The error message in Quarry is "* An unknown error occurred in storage backend "local-swift-eqiad". * An unknown error occurred in storage backend "local-swift-codfw"."

Examples are:
https://quarry.wmflabs.org/query/18951
https://quarry.wmflabs.org/query/18950
https://quarry.wmflabs.org/query/18947

Event Timeline

Looking at the logs, I find a 413 error in swift.

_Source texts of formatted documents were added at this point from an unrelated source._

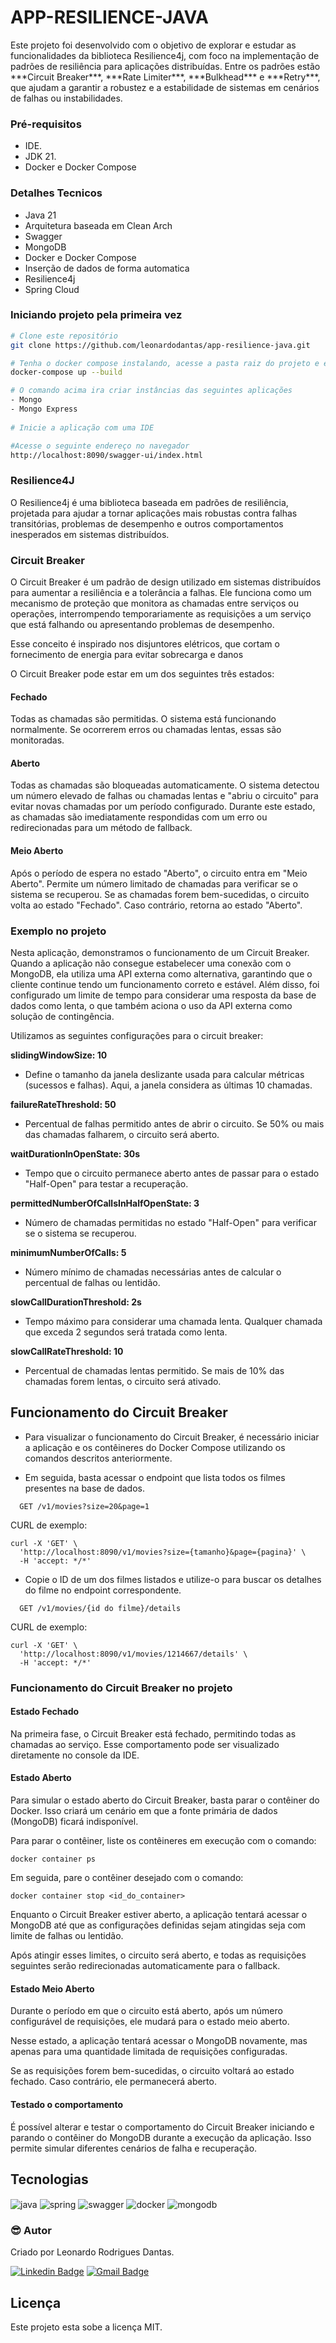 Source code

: # APP-RESILIENCE-JAVA

<p>
Este projeto foi desenvolvido com o objetivo de explorar e estudar as funcionalidades da biblioteca Resilience4j, com foco na implementação de padrões de resiliência para aplicações distribuídas. Entre os padrões estão ***Circuit Breaker***, ***Rate Limiter***, ***Bulkhead*** e ***Retry***, que ajudam a garantir a robustez e a estabilidade de sistemas em cenários de falhas ou instabilidades.
</p>


### Pré-requisitos

- IDE.
- JDK 21.
- Docker e Docker Compose

### Detalhes Tecnicos

- Java 21
- Arquitetura baseada em Clean Arch
- Swagger
- MongoDB
- Docker e Docker Compose
- Inserção de dados de forma automatica
- Resilience4j
- Spring Cloud

###  Iniciando projeto pela primeira vez

```bash
# Clone este repositório
git clone https://github.com/leonardodantas/app-resilience-java.git

# Tenha o docker compose instalando, acesse a pasta raiz do projeto e execute o seguinte comando
docker-compose up --build

# O comando acima ira criar instâncias das seguintes aplicações
- Mongo
- Mongo Express
 
# Inicie a aplicação com uma IDE

#Acesse o seguinte endereço no navegador
http://localhost:8090/swagger-ui/index.html
```
### Resilience4J

O Resilience4j é uma biblioteca baseada em padrões de resiliência, projetada para ajudar a tornar aplicações mais robustas contra falhas transitórias, problemas de desempenho e outros comportamentos inesperados em sistemas distribuídos.

### Circuit Breaker

O Circuit Breaker é um padrão de design utilizado em sistemas distribuídos para aumentar a resiliência e a tolerância a falhas. Ele funciona como um mecanismo de proteção que monitora as chamadas entre serviços ou operações, interrompendo temporariamente as requisições a um serviço que está falhando ou apresentando problemas de desempenho.

Esse conceito é inspirado nos disjuntores elétricos, que cortam o fornecimento de energia para evitar sobrecarga e danos

O Circuit Breaker pode estar em um dos seguintes três estados:

#### Fechado

Todas as chamadas são permitidas.
O sistema está funcionando normalmente.
Se ocorrerem erros ou chamadas lentas, essas são monitoradas.

#### Aberto

Todas as chamadas são bloqueadas automaticamente.
O sistema detectou um número elevado de falhas ou chamadas lentas e "abriu o circuito" para evitar novas chamadas por um período configurado.
Durante este estado, as chamadas são imediatamente respondidas com um erro ou redirecionadas para um método de fallback.

#### Meio Aberto 

Após o período de espera no estado "Aberto", o circuito entra em "Meio Aberto".
Permite um número limitado de chamadas para verificar se o sistema se recuperou.
Se as chamadas forem bem-sucedidas, o circuito volta ao estado "Fechado". Caso contrário, retorna ao estado "Aberto".

### Exemplo no projeto

Nesta aplicação, demonstramos o funcionamento de um Circuit Breaker. Quando a aplicação não consegue estabelecer uma conexão com o MongoDB, ela utiliza uma API externa como alternativa, garantindo que o cliente continue tendo um funcionamento correto e estável. Além disso, foi configurado um limite de tempo para considerar uma resposta da base de dados como lenta, o que também aciona o uso da API externa como solução de contingência.

Utilizamos as seguintes configurações para o circuit breaker:

**slidingWindowSize: 10**
- Define o tamanho da janela deslizante usada para calcular métricas (sucessos e falhas). Aqui, a janela considera as últimas 10 chamadas.

**failureRateThreshold: 50**
- Percentual de falhas permitido antes de abrir o circuito. Se 50% ou mais das chamadas falharem, o circuito será aberto.

**waitDurationInOpenState: 30s**
- Tempo que o circuito permanece aberto antes de passar para o estado "Half-Open" para testar a recuperação.

**permittedNumberOfCallsInHalfOpenState: 3**
- Número de chamadas permitidas no estado "Half-Open" para verificar se o sistema se recuperou.

**minimumNumberOfCalls: 5**
- Número mínimo de chamadas necessárias antes de calcular o percentual de falhas ou lentidão.

**slowCallDurationThreshold: 2s**
- Tempo máximo para considerar uma chamada lenta. Qualquer chamada que exceda 2 segundos será tratada como lenta.

**slowCallRateThreshold: 10**
- Percentual de chamadas lentas permitido. Se mais de 10% das chamadas forem lentas, o circuito será ativado.


## Funcionamento do Circuit Breaker

- Para visualizar o funcionamento do Circuit Breaker, é necessário iniciar a aplicação e os contêineres do Docker Compose utilizando os comandos descritos anteriormente.

- Em seguida, basta acessar o endpoint que lista todos os filmes presentes na base de dados.

```
  GET /v1/movies?size=20&page=1
```

CURL de exemplo:

```
curl -X 'GET' \
  'http://localhost:8090/v1/movies?size={tamanho}&page={pagina}' \
  -H 'accept: */*'
```

- Copie o ID de um dos filmes listados e utilize-o para buscar os detalhes do filme no endpoint correspondente.

```
  GET /v1/movies/{id do filme}/details
```

CURL de exemplo:

```
curl -X 'GET' \
  'http://localhost:8090/v1/movies/1214667/details' \
  -H 'accept: */*'
```

### Funcionamento do Circuit Breaker no projeto

#### Estado Fechado

Na primeira fase, o Circuit Breaker está fechado, permitindo todas as chamadas ao serviço. Esse comportamento pode ser visualizado diretamente no console da IDE.

#### Estado Aberto
Para simular o estado aberto do Circuit Breaker, basta parar o contêiner do Docker. Isso criará um cenário em que a fonte primária de dados (MongoDB) ficará indisponível.

Para parar o contêiner, liste os contêineres em execução com o comando:

```
docker container ps
```

Em seguida, pare o contêiner desejado com o comando:

```
docker container stop <id_do_container>
```
Enquanto o Circuit Breaker estiver aberto, a aplicação tentará acessar o MongoDB até que as configurações definidas sejam atingidas seja com limite de falhas ou lentidão.

Após atingir esses limites, o circuito será aberto, e todas as requisições seguintes serão redirecionadas automaticamente para o fallback.

#### Estado Meio Aberto

Durante o período em que o circuito está aberto, após um número configurável de requisições, ele mudará para o estado meio aberto.

Nesse estado, a aplicação tentará acessar o MongoDB novamente, mas apenas para uma quantidade limitada de requisições configuradas.

Se as requisições forem bem-sucedidas, o circuito voltará ao estado fechado. Caso contrário, ele permanecerá aberto.

#### Testado o comportamento
É possível alterar e testar o comportamento do Circuit Breaker iniciando e parando o contêiner do MongoDB durante a execução da aplicação. Isso permite simular diferentes cenários de falha e recuperação.

## Tecnologias

<div style="display: inline_block">
  <img align="center" alt="java" src="https://img.shields.io/badge/java-%23ED8B00.svg?style=for-the-badge&logo=java&logoColor=white" />
  <img align="center" alt="spring" src="https://img.shields.io/badge/spring-%236DB33F.svg?style=for-the-badge&logo=spring&logoColor=white" />
  <img align="center" alt="swagger" src="https://img.shields.io/badge/-Swagger-%23Clojure?style=for-the-badge&logo=swagger&logoColor=white" />
  <img align="center" alt="docker" src="https://img.shields.io/badge/docker-%230db7ed.svg?style=for-the-badge&logo=docker&logoColor=white" />
  <img align="center" alt="mongodb" src="https://img.shields.io/badge/MongoDB-%234ea94b.svg?style=for-the-badge&logo=mongodb&logoColor=white" />
</div>

### :sunglasses: Autor

Criado por Leonardo Rodrigues Dantas.

[![Linkedin Badge](https://img.shields.io/badge/-Leonardo-blue?style=flat-square&logo=Linkedin&logoColor=white&link=https://www.linkedin.com/in/leonardo-rodrigues-dantas/)](https://www.linkedin.com/in/leonardo-rodrigues-dantas/)
[![Gmail Badge](https://img.shields.io/badge/-leonardordnt1317@gmail.com-c14438?style=flat-square&logo=Gmail&logoColor=white&link=mailto:leonardordnt1317@gmail.com)](mailto:leonardordnt1317@gmail.com)

## Licença

Este projeto esta sobe a licença MIT.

FileOperation.log-20170529:2017-05-28 15:00:47 [WSqfmApAEDMAAdnL0DgAAABJ] mw1169 commonswiki 1.30.0-wmf.2 FileOperation ERROR: HTTP 413 (Request Entity Too Large) in 'SwiftFileBackend::doStoreInternal' (given '{"async":false,"op":"store","src":"/tmp/transcode_720p.webme9f710ae3af5.webm","dst":"mwstore://local-swift-codfw/local-transcoded/8/82/Wiki-award_2017_02.ogv/Wiki-award_2017_02.ogv.720p.webm","headers":[],"overwrite":true}')

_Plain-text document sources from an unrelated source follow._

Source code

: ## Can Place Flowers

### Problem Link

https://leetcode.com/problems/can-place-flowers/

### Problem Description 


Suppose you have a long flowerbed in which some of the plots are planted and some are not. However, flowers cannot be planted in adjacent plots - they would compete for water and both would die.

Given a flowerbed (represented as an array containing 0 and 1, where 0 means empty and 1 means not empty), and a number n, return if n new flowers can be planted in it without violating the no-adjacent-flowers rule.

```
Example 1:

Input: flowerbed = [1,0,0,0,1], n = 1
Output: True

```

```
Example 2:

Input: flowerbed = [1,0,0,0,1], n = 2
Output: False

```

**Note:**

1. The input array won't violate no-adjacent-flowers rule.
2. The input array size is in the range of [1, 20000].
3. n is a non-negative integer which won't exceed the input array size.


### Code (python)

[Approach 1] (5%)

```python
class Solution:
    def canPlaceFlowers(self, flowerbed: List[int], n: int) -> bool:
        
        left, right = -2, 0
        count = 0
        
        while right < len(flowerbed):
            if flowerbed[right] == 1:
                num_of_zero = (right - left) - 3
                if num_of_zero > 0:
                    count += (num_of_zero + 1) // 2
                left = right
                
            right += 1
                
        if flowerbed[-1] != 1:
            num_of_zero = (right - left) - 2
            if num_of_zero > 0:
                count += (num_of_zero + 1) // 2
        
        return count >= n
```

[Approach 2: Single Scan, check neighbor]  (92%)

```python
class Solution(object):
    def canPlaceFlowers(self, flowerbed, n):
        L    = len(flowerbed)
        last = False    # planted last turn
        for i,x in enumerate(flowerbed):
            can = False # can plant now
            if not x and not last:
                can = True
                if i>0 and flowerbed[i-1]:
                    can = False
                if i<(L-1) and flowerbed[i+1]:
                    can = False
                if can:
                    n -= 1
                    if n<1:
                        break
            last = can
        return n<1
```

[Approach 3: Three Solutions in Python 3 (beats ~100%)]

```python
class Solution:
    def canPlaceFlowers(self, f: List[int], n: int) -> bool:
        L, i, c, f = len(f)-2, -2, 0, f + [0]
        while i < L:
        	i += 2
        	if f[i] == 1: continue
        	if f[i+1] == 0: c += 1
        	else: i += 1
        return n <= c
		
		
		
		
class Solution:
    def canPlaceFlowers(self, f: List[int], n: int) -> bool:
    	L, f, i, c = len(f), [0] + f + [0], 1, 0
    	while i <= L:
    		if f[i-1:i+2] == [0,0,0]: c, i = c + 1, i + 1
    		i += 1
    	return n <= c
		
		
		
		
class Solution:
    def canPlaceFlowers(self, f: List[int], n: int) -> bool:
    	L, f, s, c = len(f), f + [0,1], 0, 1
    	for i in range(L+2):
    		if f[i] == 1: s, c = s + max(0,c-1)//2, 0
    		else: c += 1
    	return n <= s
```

@fgiunchedi, any thoughts ?

Indeed it looks like the upload exceeds the maximum swift file size (5GB by default). Though wgMaxUploadSize is 4GB now a transcoded version might exceed the 5GB swift limit, I'm assuming that's what happened here

a transcoded version needs to use 'generic' transcoding settings, so might easily be larger than an optimised original indeed.

Change 356155 had a related patch set uploaded (by Filippo Giunchedi; owner: Filippo Giunchedi):
[operations/puppet@production] tlsproxy: add support to change max_body_size

https://gerrit.wikimedia.org/r/356155

@Revent indeed that fails too, I've poked at it a little bit more and proposed a patch to fix this issue

Change 356157 had a related patch set uploaded (by Filippo Giunchedi; owner: Filippo Giunchedi):
[operations/puppet@production] hieradata: set max_body_size for swift::proxy

https://gerrit.wikimedia.org/r/356157

Change 356155 merged by Filippo Giunchedi:
[operations/puppet@production] tlsproxy: add support to change max_body_size

https://gerrit.wikimedia.org/r/356155

Change 356157 merged by Filippo Giunchedi:
[operations/puppet@production] hieradata: set max_body_size for swift::proxy

https://gerrit.wikimedia.org/r/356157

fgiunchedi claimed this task.

@Revent I see for example https://commons.wikimedia.org/wiki/File:Janusz_Cedro_live_in_concert-_Amazing_Grace.ogv working now with the latest transcode at 1080p. I'm tentatively resolving since all transcodes <4GB should just work. Please reopen if you see more issues and thanks for reporting this bug!

@fgiunchedi Thanks for jumping onto this so quickly. I'll start working on resetting the others, and let you know if the problem still exists.

This error message has also appeared while doing server-side uploads: T166806.